3rd August 2004. I probably have a more recent photo of this. It is a track that Ella and I used to walk several times a year. This particular spot borders the bottom end of the Tara Bulga National park, in the Strezlecki ranges.
I used to work in Yarram. Through the cooler months I would take Ella with me to work; she would either wait for me in the open car, or come into the schools with me (where I worked). On the way home, we would explore the Strezleckis. Tara Bulga is a tiny national park, and about the only land that was not sold for a token amount to Grand Ridge Plantations (they have gone through various name changes and are part of a bigger concern, but these are the people I used to see in this area) by Jeff Kennett when he was in power. It is an environmental disaster. Various conservationist groups have been lobbying for the state government to buy it back ever since.
The Bracks Government tried, but Grand Ridge Plantations (Victoria’s equivalent of Gunns in Tasmania) were only interested in doing so at a huge profit, and only after it finished logging the area.
Two of the many other shitty, wrong things, is that the local council did all the work on access tracks and bridges in preparation for logging operations, taxpayers money - when the logging starts, the tracks are closed (the Nationals were in power at the time).

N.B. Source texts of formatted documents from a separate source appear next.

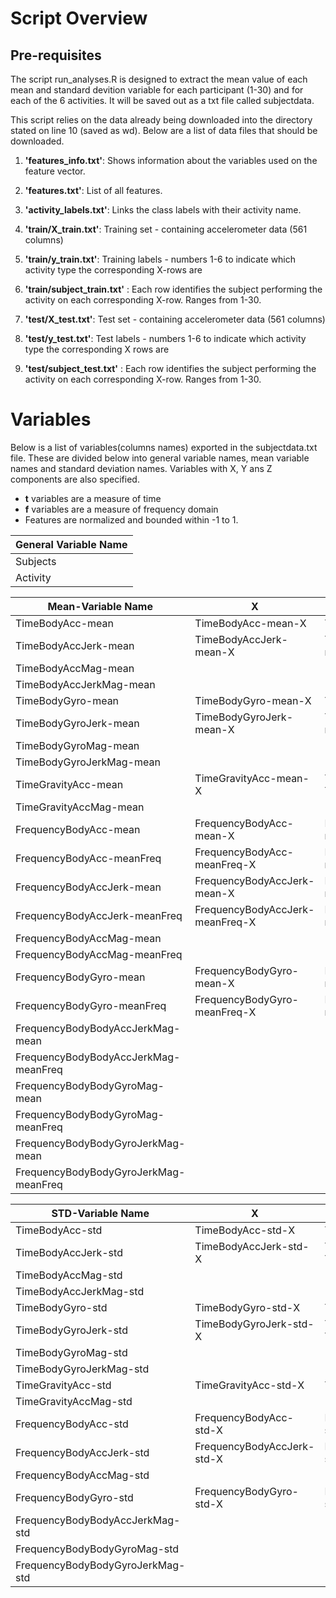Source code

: 

# Script Overview


## Pre-requisites
The script run_analyses.R is designed to extract the mean value of each mean and standard devition variable for each participant (1-30) and for each of the 6 activities. It will be saved out as a txt file called subjectdata.

This script relies on the data already being downloaded into the directory stated on line 10 (saved as wd).
Below are a list of data files that should be downloaded.



1. **'features_info.txt'**: Shows information about the variables used on the feature vector.

2. **'features.txt'**: List of all features.

3. **'activity_labels.txt'**: Links the class labels with their activity name.

4. **'train/X_train.txt'**: Training set - containing accelerometer data (561 columns)

5. **'train/y_train.txt'**: Training labels - numbers 1-6 to indicate which activity type the corresponding X-rows are

6. **'train/subject_train.txt'** : Each row identifies the subject performing the activity on each corresponding X-row. Ranges from 1-30. 

7. **'test/X_test.txt'**: Test set - containing accelerometer data (561 columns)

8. **'test/y_test.txt'**: Test labels - numbers 1-6 to indicate which activity type the corresponding X rows are

9.  **'test/subject_test.txt'** : Each row identifies the subject performing the activity on each corresponding X-row. Ranges from 1-30.  


# Variables

Below is a list of variables(columns names) exported in the subjectdata.txt file. These are divided below into general variable names, mean variable names and standard deviation names. Variables with X, Y ans Z components are also specified.

- **t** variables are a measure of time
- **f** variables are a measure of frequency domain
- Features are normalized and bounded within -1 to 1.

General Variable Name |
 --------------------- |
Subjects |
Activity |


Mean-Variable Name       | X                 |   Y                |  Z          
------------        | ----------------- | ----------------   | ------       
TimeBodyAcc-mean       |TimeBodyAcc-mean-X    |  TimeBodyAcc-mean-Y    |   TimeBodyAcc-mean-Z               
TimeBodyAccJerk-mean   | TimeBodyAccJerk-mean-X|TimeBodyAccJerk-mean-Y |   TimeBodyAccJerk-mean-Z
TimeBodyAccMag-mean     | ||          
TimeBodyAccJerkMag-mean| ||        
TimeBodyGyro-mean      | TimeBodyGyro-mean-X  |   TimeBodyGyro-mean-Y  |   TimeBodyGyro-mean-Z              
TimeBodyGyroJerk-mean  | TimeBodyGyroJerk-mean-X  | TimeBodyGyroJerk-mean-Y |  TimeBodyGyroJerk-mean-Z              
TimeBodyGyroMag-mean | ||          
TimeBodyGyroJerkMag-mean | ||    
TimeGravityAcc-mean    |TimeGravityAcc-mean-X |  TimeGravityAcc-mean-Y |   TimeGravityAcc-mean-Z
TimeGravityAccMag-mean | ||        
FrequencyBodyAcc-mean       | FrequencyBodyAcc-mean-X    |FrequencyBodyAcc-mean-Y       |FrequencyBodyAcc-mean-Z               
FrequencyBodyAcc-meanFreq   | FrequencyBodyAcc-meanFreq-X |   FrequencyBodyAcc-meanFreq-Y |  FrequencyBodyAcc-meanFreq-Z           
FrequencyBodyAccJerk-mean   | FrequencyBodyAccJerk-mean-X |   FrequencyBodyAccJerk-mean-Y |  FrequencyBodyAccJerk-mean-Z           
FrequencyBodyAccJerk-meanFreq | FrequencyBodyAccJerk-meanFreq-X|  FrequencyBodyAccJerk-meanFreq-Y |  FrequencyBodyAccJerk-meanFreq-Z 
FrequencyBodyAccMag-mean  | ||               
FrequencyBodyAccMag-meanFreq  | ||         
FrequencyBodyGyro-mean     | FrequencyBodyGyro-mean-X  |   FrequencyBodyGyro-mean-Y|     FrequencyBodyGyro-mean-Z              
FrequencyBodyGyro-meanFreq |     FrequencyBodyGyro-meanFreq-X | FrequencyBodyGyro-meanFreq-Y  | FrequencyBodyGyro-meanFreq-Z               
FrequencyBodyBodyAccJerkMag-mean | ||        
FrequencyBodyBodyAccJerkMag-meanFreq | ||    
FrequencyBodyBodyGyroMag-mean | ||          
FrequencyBodyBodyGyroMag-meanFreq | ||       
FrequencyBodyBodyGyroJerkMag-mean | ||      
FrequencyBodyBodyGyroJerkMag-meanFreq | ||  
     




STD-Variable Name       | X                 |   Y                |  Z          
------------        | ----------------- | ----------------   | ------  
TimeBodyAcc-std  | TimeBodyAcc-std-X  |  TimeBodyAcc-std-Y  |  TimeBodyAcc-std-Z               
TimeBodyAccJerk-std  | TimeBodyAccJerk-std-X  |    TimeBodyAccJerk-std-Y  |  TimeBodyAccJerk-std-Z  | 
TimeBodyAccMag-std | ||    
TimeBodyAccJerkMag-std | ||  
TimeBodyGyro-std|  TimeBodyGyro-std-X  |  TimeBodyGyro-std-Y  |  TimeBodyGyro-std-Z  |              
TimeBodyGyroJerk-std  | TimeBodyGyroJerk-std-X  |    TimeBodyGyroJerk-std-Y  |  TimeBodyGyroJerk-std-Z  |          
TimeBodyGyroMag-std | ||    
TimeBodyGyroJerkMag-std | || 
TimeGravityAcc-std  | TimeGravityAcc-std-X  | TimeGravityAcc-std-Y   |   TimeGravityAcc-std-Z            
TimeGravityAccMag-std | ||   
FrequencyBodyAcc-std  | FrequencyBodyAcc-std-X   | FrequencyBodyAcc-std-Y  | FrequencyBodyAcc-std-Z                
FrequencyBodyAccJerk-std  | FrequencyBodyAccJerk-std-X  |  FrequencyBodyAccJerk-std-Y  |  FrequencyBodyAccJerk-std-Z  | 
FrequencyBodyAccMag-std  | ||                 
FrequencyBodyGyro-std  |  FrequencyBodyGyro-std-X   |   FrequencyBodyGyro-std-Y |  FrequencyBodyGyro-std-Z               
FrequencyBodyBodyAccJerkMag-std   | ||         
FrequencyBodyBodyGyroMag-std   | ||            
FrequencyBodyBodyGyroJerkMag-std  | ||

It is very steep country, erosion is a huge problem. Grand Ridge Plantations strip the steepest country bare (I have the pictures if they want to argue that). It still has vestiges of it’s original beauty - little strips of man fern forests that follow the near vertical sides of some creek beds - uneconomical for plantation, but not for removing the old growth mountain ash.
This is in celebration of Gunn’s present misfortune - may it continue, and spread to their share holders.